Introduction

Angular provides a convenient declarative way to subscribe to events in a template, using the syntax (eventName)="onEventName($event)" . Together with the change check policy ChangeDetectionStrategy.OnPush this approach automatically launches the change check cycle only for user input that interests us. In other words, if we listen to (input) event on a <input> element, then the change check will not run if the user simply clicks on the input field. It greatly improves
performance, compared with the default policy ( ChangeDetectionStrategy.Default ). In directives, we can also subscribe to events on the host element through the decorator @HostListener('eventName') .

In my practice, there are often cases when handling a specific event is required only when a condition is met. those. the handler looks like this:

 class ComponentWithEventHandler { // ... onEvent(event: Event) { if (!this.condition) { return; } // Handling event ... } } 

Even if the condition is not fulfilled and no actions have actually taken place, the change check cycle will still be started.

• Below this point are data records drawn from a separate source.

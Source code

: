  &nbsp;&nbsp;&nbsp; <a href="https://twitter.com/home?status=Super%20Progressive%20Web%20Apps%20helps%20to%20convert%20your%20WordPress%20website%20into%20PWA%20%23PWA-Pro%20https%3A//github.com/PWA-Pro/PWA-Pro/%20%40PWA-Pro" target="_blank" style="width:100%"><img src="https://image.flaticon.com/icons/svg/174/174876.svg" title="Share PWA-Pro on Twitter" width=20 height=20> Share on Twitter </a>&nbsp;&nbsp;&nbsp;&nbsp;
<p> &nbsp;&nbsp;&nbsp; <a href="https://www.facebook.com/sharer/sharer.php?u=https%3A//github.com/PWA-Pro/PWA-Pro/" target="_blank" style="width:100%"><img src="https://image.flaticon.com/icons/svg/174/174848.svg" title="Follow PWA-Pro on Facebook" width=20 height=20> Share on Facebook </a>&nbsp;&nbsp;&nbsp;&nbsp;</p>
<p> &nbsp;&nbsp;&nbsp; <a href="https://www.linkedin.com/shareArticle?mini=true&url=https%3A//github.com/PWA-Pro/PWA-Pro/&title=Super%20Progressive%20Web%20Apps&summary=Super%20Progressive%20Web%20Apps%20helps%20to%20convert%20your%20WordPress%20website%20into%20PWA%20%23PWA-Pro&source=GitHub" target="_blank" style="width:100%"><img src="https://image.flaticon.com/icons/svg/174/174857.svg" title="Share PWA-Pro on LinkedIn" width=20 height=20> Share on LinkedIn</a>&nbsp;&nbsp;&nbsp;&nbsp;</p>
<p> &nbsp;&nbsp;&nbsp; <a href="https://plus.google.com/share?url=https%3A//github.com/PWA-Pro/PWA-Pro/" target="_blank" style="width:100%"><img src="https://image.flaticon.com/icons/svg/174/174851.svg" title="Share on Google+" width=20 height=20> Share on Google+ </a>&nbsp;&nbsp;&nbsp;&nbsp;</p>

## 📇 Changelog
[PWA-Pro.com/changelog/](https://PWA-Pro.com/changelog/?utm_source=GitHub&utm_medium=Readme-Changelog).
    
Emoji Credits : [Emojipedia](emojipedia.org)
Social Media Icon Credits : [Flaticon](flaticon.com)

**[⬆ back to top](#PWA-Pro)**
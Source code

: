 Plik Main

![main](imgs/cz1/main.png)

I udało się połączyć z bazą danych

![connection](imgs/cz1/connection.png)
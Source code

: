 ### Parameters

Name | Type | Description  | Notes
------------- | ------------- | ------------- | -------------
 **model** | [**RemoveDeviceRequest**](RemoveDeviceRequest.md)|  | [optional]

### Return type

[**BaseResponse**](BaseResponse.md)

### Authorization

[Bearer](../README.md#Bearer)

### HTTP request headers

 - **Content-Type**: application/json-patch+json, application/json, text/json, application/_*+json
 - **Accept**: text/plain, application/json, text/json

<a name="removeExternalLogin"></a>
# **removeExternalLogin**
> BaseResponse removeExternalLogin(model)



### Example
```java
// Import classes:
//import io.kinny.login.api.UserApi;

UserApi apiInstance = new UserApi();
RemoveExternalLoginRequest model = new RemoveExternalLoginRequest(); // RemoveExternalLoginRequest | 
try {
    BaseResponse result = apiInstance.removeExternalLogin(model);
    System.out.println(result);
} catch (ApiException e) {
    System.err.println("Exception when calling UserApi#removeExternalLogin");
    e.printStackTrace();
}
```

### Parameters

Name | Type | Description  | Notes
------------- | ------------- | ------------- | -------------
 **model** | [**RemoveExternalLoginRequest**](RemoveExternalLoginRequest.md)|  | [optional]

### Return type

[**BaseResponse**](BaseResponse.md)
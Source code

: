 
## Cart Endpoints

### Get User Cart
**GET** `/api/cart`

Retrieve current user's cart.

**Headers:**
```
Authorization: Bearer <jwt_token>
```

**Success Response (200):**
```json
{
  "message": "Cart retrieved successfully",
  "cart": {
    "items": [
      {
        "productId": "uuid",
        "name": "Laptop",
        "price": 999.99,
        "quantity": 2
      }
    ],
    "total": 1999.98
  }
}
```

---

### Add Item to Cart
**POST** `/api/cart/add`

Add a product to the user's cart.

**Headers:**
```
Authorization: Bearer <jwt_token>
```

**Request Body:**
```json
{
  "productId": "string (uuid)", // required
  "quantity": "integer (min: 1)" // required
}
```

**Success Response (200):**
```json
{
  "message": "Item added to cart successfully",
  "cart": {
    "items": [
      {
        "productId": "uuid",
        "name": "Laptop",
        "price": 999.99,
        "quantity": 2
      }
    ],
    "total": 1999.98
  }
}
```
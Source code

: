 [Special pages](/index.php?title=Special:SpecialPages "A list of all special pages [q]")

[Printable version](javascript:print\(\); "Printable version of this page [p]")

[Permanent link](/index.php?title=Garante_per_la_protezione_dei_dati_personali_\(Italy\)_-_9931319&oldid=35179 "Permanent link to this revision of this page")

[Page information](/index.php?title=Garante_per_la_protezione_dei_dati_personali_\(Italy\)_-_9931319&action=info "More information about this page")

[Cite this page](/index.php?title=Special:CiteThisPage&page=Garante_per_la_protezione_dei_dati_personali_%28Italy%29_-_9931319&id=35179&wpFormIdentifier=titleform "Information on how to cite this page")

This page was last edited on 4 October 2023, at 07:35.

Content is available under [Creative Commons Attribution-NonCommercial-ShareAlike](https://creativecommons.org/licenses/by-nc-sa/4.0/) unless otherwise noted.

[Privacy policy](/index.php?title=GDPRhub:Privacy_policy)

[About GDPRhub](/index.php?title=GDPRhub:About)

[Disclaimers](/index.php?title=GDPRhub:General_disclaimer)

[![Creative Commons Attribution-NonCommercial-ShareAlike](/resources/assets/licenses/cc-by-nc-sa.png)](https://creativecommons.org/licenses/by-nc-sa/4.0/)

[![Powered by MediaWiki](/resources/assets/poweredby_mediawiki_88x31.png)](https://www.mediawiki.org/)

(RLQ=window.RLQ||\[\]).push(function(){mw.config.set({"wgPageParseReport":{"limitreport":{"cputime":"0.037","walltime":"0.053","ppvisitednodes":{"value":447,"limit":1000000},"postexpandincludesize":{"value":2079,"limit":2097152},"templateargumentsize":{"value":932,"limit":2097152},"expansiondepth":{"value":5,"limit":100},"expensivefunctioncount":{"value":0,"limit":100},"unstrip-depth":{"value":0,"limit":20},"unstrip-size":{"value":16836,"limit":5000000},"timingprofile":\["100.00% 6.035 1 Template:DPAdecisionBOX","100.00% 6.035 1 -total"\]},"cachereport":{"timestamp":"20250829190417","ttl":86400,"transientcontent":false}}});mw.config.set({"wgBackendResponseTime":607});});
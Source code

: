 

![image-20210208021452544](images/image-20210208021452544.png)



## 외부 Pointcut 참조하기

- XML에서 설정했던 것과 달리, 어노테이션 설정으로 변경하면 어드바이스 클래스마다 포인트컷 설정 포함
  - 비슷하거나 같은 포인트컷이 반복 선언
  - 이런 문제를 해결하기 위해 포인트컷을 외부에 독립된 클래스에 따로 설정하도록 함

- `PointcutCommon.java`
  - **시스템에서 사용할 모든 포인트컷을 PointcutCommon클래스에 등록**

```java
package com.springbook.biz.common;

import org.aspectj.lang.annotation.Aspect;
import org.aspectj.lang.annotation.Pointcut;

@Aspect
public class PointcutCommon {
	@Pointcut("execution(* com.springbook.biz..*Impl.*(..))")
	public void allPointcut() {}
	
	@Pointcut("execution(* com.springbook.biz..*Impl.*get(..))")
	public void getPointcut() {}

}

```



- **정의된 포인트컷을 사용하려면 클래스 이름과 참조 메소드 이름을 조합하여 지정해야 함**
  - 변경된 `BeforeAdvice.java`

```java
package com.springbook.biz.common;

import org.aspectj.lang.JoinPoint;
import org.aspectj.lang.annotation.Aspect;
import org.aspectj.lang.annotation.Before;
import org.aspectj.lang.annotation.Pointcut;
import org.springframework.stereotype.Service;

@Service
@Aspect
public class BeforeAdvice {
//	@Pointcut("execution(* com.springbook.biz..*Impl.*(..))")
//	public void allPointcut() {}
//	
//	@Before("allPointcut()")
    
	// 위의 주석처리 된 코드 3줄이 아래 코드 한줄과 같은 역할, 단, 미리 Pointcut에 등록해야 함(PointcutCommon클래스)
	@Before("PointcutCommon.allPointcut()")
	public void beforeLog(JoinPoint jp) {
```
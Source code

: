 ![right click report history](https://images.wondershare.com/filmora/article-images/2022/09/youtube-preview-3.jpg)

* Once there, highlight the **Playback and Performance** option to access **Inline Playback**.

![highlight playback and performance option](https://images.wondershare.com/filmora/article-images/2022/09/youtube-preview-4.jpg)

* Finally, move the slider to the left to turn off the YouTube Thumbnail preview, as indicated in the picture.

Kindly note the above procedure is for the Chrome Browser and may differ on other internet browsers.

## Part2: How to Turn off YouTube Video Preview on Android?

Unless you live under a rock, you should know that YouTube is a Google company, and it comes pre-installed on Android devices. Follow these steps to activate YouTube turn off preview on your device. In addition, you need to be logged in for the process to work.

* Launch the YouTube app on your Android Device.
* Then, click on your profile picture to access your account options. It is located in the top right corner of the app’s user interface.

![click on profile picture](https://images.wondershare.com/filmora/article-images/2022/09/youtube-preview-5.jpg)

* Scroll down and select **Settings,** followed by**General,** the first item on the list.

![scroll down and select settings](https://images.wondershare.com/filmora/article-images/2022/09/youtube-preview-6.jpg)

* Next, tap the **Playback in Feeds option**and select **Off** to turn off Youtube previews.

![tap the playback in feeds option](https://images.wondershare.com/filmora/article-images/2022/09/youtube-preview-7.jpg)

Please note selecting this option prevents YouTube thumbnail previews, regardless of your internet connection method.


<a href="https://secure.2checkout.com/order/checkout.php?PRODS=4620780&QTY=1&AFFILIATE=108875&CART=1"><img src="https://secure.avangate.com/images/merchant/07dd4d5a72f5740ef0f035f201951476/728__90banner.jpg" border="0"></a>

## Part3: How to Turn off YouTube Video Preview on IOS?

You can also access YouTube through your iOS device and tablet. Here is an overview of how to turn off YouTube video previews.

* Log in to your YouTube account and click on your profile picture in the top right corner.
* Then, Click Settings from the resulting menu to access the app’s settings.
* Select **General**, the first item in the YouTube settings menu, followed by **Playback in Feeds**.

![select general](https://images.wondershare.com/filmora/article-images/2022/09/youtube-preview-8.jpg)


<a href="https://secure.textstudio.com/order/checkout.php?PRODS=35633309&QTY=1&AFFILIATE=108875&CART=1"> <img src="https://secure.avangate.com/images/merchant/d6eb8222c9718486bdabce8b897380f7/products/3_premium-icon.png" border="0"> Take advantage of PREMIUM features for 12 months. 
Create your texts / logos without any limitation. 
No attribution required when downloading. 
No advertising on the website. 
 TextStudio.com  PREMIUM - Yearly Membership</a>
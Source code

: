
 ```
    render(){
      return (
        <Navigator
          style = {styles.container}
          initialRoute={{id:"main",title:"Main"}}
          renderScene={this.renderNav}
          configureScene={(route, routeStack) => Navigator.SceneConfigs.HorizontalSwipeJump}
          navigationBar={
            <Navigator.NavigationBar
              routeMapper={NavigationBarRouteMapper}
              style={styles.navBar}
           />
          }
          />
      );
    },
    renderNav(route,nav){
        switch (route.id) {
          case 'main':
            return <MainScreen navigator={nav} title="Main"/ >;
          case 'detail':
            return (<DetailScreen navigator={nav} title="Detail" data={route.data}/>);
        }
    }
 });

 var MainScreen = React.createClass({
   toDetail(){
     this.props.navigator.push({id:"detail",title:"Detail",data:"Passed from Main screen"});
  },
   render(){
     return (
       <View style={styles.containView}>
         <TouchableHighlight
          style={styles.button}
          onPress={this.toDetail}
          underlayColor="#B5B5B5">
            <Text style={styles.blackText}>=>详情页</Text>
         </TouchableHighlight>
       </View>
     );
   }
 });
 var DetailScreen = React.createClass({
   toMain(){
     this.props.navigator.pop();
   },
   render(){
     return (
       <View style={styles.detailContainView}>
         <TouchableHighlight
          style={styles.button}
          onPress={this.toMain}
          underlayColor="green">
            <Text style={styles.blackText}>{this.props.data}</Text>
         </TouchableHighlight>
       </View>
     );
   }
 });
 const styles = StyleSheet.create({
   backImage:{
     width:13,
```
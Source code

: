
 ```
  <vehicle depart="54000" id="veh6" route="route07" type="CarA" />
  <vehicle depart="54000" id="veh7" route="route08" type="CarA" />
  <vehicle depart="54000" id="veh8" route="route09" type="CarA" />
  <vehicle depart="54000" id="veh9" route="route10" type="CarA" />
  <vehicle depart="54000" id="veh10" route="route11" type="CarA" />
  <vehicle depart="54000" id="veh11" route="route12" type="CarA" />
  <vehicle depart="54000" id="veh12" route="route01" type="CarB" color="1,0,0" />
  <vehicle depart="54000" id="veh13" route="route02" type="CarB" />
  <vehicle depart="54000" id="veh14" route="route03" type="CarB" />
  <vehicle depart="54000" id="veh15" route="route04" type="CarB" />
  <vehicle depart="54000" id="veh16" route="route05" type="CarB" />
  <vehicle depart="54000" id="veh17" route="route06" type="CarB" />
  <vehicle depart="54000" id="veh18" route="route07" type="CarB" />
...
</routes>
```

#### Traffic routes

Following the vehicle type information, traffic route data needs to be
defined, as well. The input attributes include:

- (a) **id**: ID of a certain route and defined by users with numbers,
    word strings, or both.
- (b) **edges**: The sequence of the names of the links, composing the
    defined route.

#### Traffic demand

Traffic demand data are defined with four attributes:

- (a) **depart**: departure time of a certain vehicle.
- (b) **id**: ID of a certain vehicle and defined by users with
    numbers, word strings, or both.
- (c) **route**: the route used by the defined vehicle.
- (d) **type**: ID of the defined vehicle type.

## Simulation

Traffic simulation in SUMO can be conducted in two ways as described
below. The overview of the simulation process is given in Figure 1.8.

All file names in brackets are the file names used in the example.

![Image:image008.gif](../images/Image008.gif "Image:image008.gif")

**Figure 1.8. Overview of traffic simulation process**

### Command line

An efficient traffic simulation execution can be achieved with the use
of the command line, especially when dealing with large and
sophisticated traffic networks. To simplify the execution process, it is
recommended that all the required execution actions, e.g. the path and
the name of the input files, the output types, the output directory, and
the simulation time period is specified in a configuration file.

In the case of frequent events like scroll or mousemove , this can negatively affect the performance of the application.

In the component UI library I'm working on, a mousemove subscription within the drop-down menus caused a recount of changes up the entire component tree for each mouse movement. Watching the mouse was necessary to implement the correct menu behavior, but it was clearly worth optimizing. More on this below.

Such moments are especially important for universal UI elements. There may be many of them on the page, and applications can be very complex and demanding of performance.

You can ngZone situation by subscribing to events bypassing ngZone , for example, using Observable.fromEvent and start checking for changes with your hands by calling changeDetectorRef.markForCheck() . However, this adds a lot of extra work and makes it impossible to use the convenient built-in tools of Angular.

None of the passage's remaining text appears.